EL BRASILEÑO FUE COLOCADO COMO GENERADOR DE FUTBOL

Carreño apuesta ahora por Coutinho

Tal como hizo el presidente de Nacional con respecto a la continuidad del técnico del equipo, ayer fue el propio Daniel Carreño quien eligió apostar a la pausa, «ponerla contra el piso», como se dice en la jerga futbolera, o simplemente «bajar un cambio», para repetir el modismo que establecieron las nuevas generaciones.

La misma política que Alarcón tuvo en las últimas horas ante la opinión pública, apostando a capear la tormenta que se cernía sobre el entrenador, parece aplicarla Carreño al equipo para intentar bajarle revoluciones a una escuadra que no encuentra un funcionamiento colectivo medianamente aceptable.

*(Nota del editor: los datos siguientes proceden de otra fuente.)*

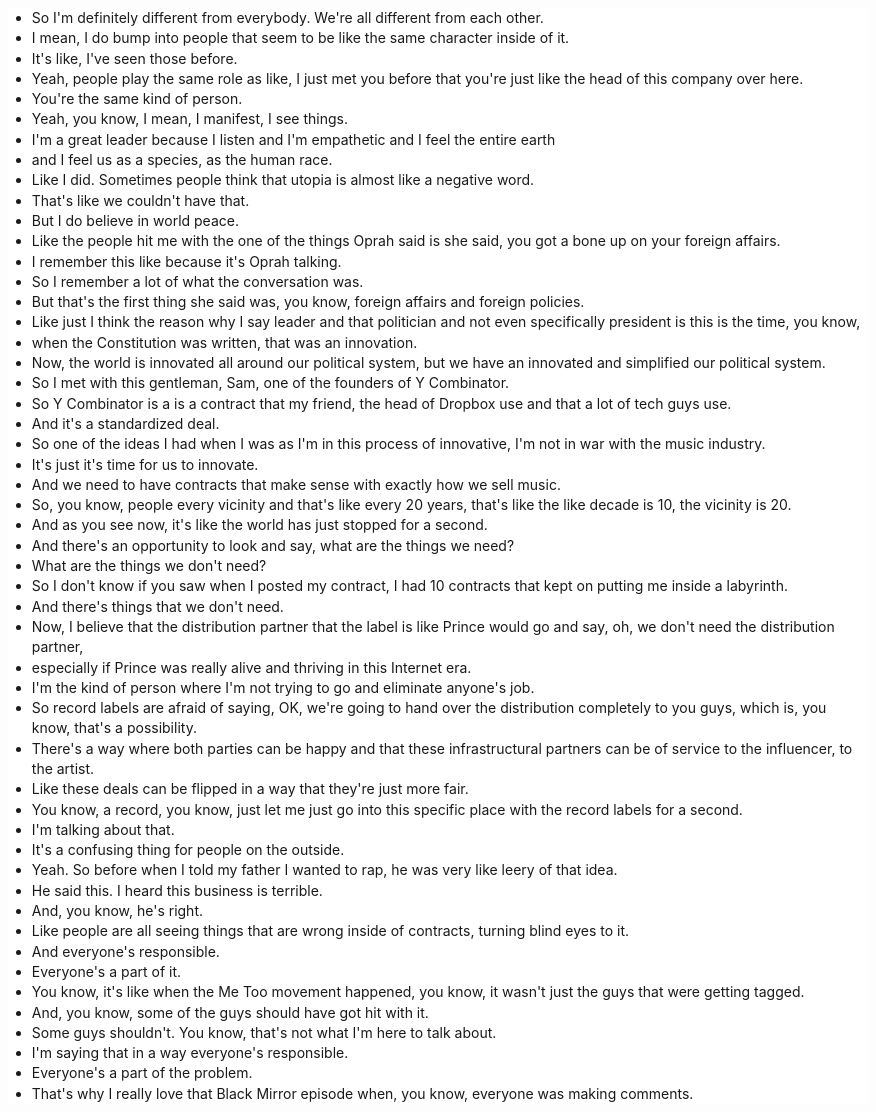 *  So I'm definitely different from everybody. We're all different from each other.
*  I mean, I do bump into people that seem to be like the same character inside of it.
*  It's like, I've seen those before.
*  Yeah, people play the same role as like, I just met you before that you're just like the head of this company over here.
*  You're the same kind of person.
*  Yeah, you know, I mean, I manifest, I see things.
*  I'm a great leader because I listen and I'm empathetic and I feel the entire earth
*  and I feel us as a species, as the human race.
*  Like I did. Sometimes people think that utopia is almost like a negative word.
*  That's like we couldn't have that.
*  But I do believe in world peace.
*  Like the people hit me with the one of the things Oprah said is she said, you got a bone up on your foreign affairs.
*  I remember this like because it's Oprah talking.
*  So I remember a lot of what the conversation was.
*  But that's the first thing she said was, you know, foreign affairs and foreign policies.
*  Like just I think the reason why I say leader and that politician and not even specifically president is this is the time, you know,
*  when the Constitution was written, that was an innovation.
*  Now, the world is innovated all around our political system, but we have an innovated and simplified our political system.
*  So I met with this gentleman, Sam, one of the founders of Y Combinator.
*  So Y Combinator is a is a contract that my friend, the head of Dropbox use and that a lot of tech guys use.
*  And it's a standardized deal.
*  So one of the ideas I had when I was as I'm in this process of innovative, I'm not in war with the music industry.
*  It's just it's time for us to innovate.
*  And we need to have contracts that make sense with exactly how we sell music.
*  So, you know, people every vicinity and that's like every 20 years, that's like the like decade is 10, the vicinity is 20.
*  And as you see now, it's like the world has just stopped for a second.
*  And there's an opportunity to look and say, what are the things we need?
*  What are the things we don't need?
*  So I don't know if you saw when I posted my contract, I had 10 contracts that kept on putting me inside a labyrinth.
*  And there's things that we don't need.
*  Now, I believe that the distribution partner that the label is like Prince would go and say, oh, we don't need the distribution partner,
*  especially if Prince was really alive and thriving in this Internet era.
*  I'm the kind of person where I'm not trying to go and eliminate anyone's job.
*  So record labels are afraid of saying, OK, we're going to hand over the distribution completely to you guys, which is, you know, that's a possibility.
*  There's a way where both parties can be happy and that these infrastructural partners can be of service to the influencer, to the artist.
*  Like these deals can be flipped in a way that they're just more fair.
*  You know, a record, you know, just let me just go into this specific place with the record labels for a second.
*  I'm talking about that.
*  It's a confusing thing for people on the outside.
*  Yeah. So before when I told my father I wanted to rap, he was very like leery of that idea.
*  He said this. I heard this business is terrible.
*  And, you know, he's right.
*  Like people are all seeing things that are wrong inside of contracts, turning blind eyes to it.
*  And everyone's responsible.
*  Everyone's a part of it.
*  You know, it's like when the Me Too movement happened, you know, it wasn't just the guys that were getting tagged.
*  And, you know, some of the guys should have got hit with it.
*  Some guys shouldn't. You know, that's not what I'm here to talk about.
*  I'm saying that in a way everyone's responsible.
*  Everyone's a part of the problem.
*  That's why I really love that Black Mirror episode when, you know, everyone was making comments.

El técnico parece decidido a apostar a la pausa, a intentar un fútbol más pausado, metiendo mano en el motor de la oncena para buscar una mayor generación de fútbol; al menos, eso fue lo que dejó entrever en el entrenamiento de la víspera, cuando metió el bisturí en la mitad de la cancha y cambió por completo la fisonomía de ese sector. El lunes, en el primer trabajo táctico de la semana, incluyó al juvenil Darío Ferreira nuevamente en el lugar de «O Jota» Morales, pero ayer, cuando se esperaba la elección entre Martín Ligüera o Lodeiro, el técnico sorprendió a todos.

 

Por adentro

Todos esperaban alguna modificación táctica que priorizara la llegada por las bandas, de forma que Nacional abriera la cancha, tuviera desborde y no se repitiera así en el centro anunciado para la cabeza del «Chengue». Sin la posibilidad de Caballero por la derecha, Carreño podía elegir entre Acosta o Romero por derecha, pero por izquierda no cuenta con un jugador que cumpla la función de carrilero, por lo que sólo podía probar con el argentino Pereyra o el brasileño Coutinho por ese sector.

Cuando el cuerpo técnico confirmó la oncena de los titulares con la inclusión del norteño, todos pensaron que aparecería volcado por el sector zurdo, pero enorme fue la sorpresa cuando Coutinho se paró como «doble cinco» al costado del «Pato» Sosa, apareciendo como encargado de generar el fútbol del equipo. Delante de Alexis Viera se pararon Gerardo Acosta, Mauricio Victorino, Deivis Barone y Agustín Viana; Sosa, Coutinho y Lodeiro; Diego Perrone, «El Chengue y Bruno Fornaroli, para realizar treinta minutos de fútbol.

El propio brasileño, luego del entrenamiento, comentó a LA REPUBLICA que «es una función que siempre cumplí, pero cuando empecé acá me dijeron que pensaban en que jugara por afuera. Este es mi verdadero puesto, jugando de doble cinco… No voy a estar siempre cerca del arco, pero tengo que organizar más todo el equipo, tocar, tenemos que esperar que el equipo llegue cerca del arco con una buena calidad, no estar todo el tiempo haciendo centros.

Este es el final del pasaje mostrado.